[Stored data]
+---+

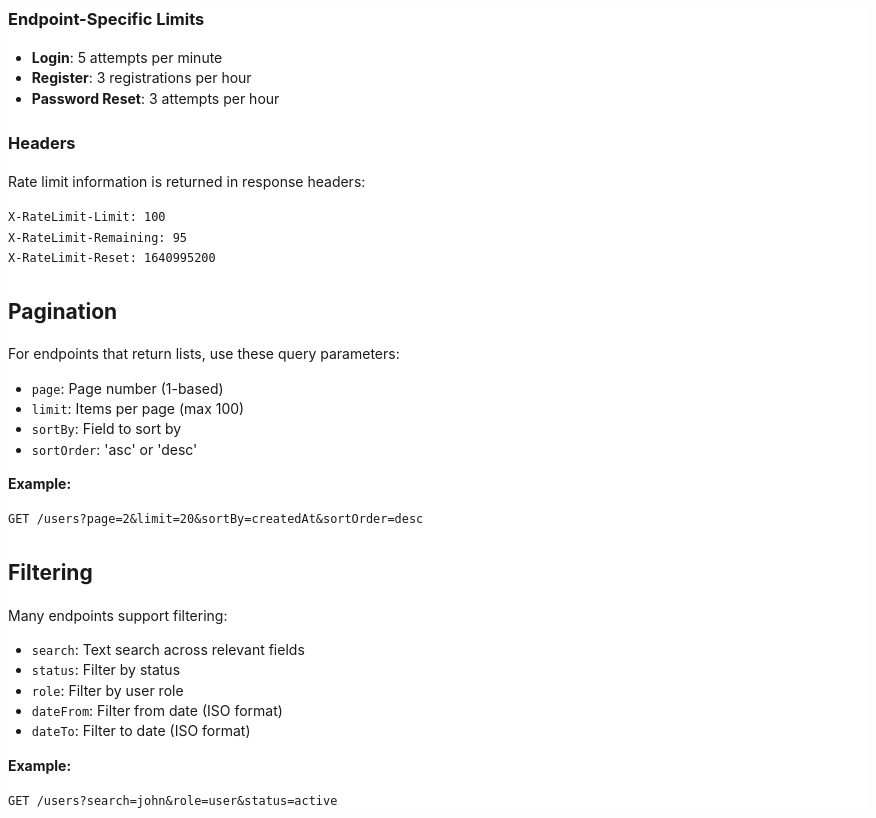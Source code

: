 ### Endpoint-Specific Limits
- **Login**: 5 attempts per minute
- **Register**: 3 registrations per hour
- **Password Reset**: 3 attempts per hour

### Headers
Rate limit information is returned in response headers:
```
X-RateLimit-Limit: 100
X-RateLimit-Remaining: 95
X-RateLimit-Reset: 1640995200
```

## Pagination

For endpoints that return lists, use these query parameters:

- `page`: Page number (1-based)
- `limit`: Items per page (max 100)
- `sortBy`: Field to sort by
- `sortOrder`: 'asc' or 'desc'

**Example:**
```
GET /users?page=2&limit=20&sortBy=createdAt&sortOrder=desc
```

## Filtering

Many endpoints support filtering:

- `search`: Text search across relevant fields
- `status`: Filter by status
- `role`: Filter by user role
- `dateFrom`: Filter from date (ISO format)
- `dateTo`: Filter to date (ISO format)

**Example:**
```
GET /users?search=john&role=user&status=active
```
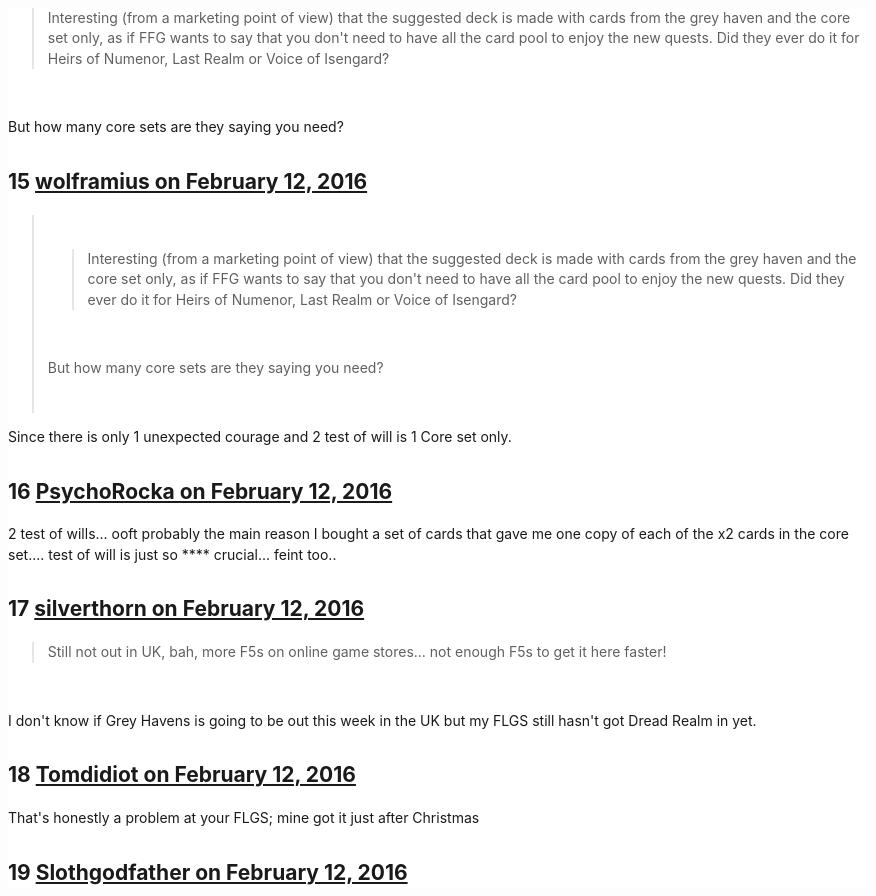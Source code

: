 > Interesting (from a marketing point of view) that the suggested deck is made with cards from the grey haven and the core set only, as if FFG wants to say that you don't need to have all the card pool to enjoy the new quests. Did they ever do it for Heirs of Numenor, Last Realm or Voice of Isengard?

 

But how many core sets are they saying you need?

## 15 [wolframius on February 12, 2016](https://community.fantasyflightgames.com/topic/202245-to-the-sea/?do=findComment&comment=2048143)

>  
> 
> > Interesting (from a marketing point of view) that the suggested deck is made with cards from the grey haven and the core set only, as if FFG wants to say that you don't need to have all the card pool to enjoy the new quests. Did they ever do it for Heirs of Numenor, Last Realm or Voice of Isengard?
> 
>  
> 
> But how many core sets are they saying you need?
> 
>  

Since there is only 1 unexpected courage and 2 test of will is 1 Core set only.

## 16 [PsychoRocka on February 12, 2016](https://community.fantasyflightgames.com/topic/202245-to-the-sea/?do=findComment&comment=2048164)

2 test of wills... ooft probably the main reason I bought a set of cards that gave me one copy of each of the x2 cards in the core set.... test of will is just so **** crucial... feint too..

## 17 [silverthorn on February 12, 2016](https://community.fantasyflightgames.com/topic/202245-to-the-sea/?do=findComment&comment=2048262)

> Still not out in UK, bah, more F5s on online game stores... not enough F5s to get it here faster!

 

I don't know if Grey Havens is going to be out this week in the UK but my FLGS still hasn't got Dread Realm in yet.

## 18 [Tomdidiot on February 12, 2016](https://community.fantasyflightgames.com/topic/202245-to-the-sea/?do=findComment&comment=2048583)

That's honestly a problem at your FLGS; mine got it just after Christmas

## 19 [Slothgodfather on February 12, 2016](https://community.fantasyflightgames.com/topic/202245-to-the-sea/?do=findComment&comment=2048584)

+---+

== WORK REQUIRED ==
Take each line above that holds the string "quests" and copy it.

== RESULT OF THE EXERCISE ==
: > Interesting (from a marketing point of view) that the suggested deck is made with cards from the grey haven and the core set only, as if FFG wants to say that you don't need to have all the card pool to enjoy the new quests. Did they ever do it for Heirs of Numenor, Last Realm or Voice of Isengard?
> > Interesting (from a marketing point of view) that the suggested deck is made with cards from the grey haven and the core set only, as if FFG wants to say that you don't need to have all the card pool to enjoy the new quests. Did they ever do it for Heirs of Numenor, Last Realm or Voice of Isengard?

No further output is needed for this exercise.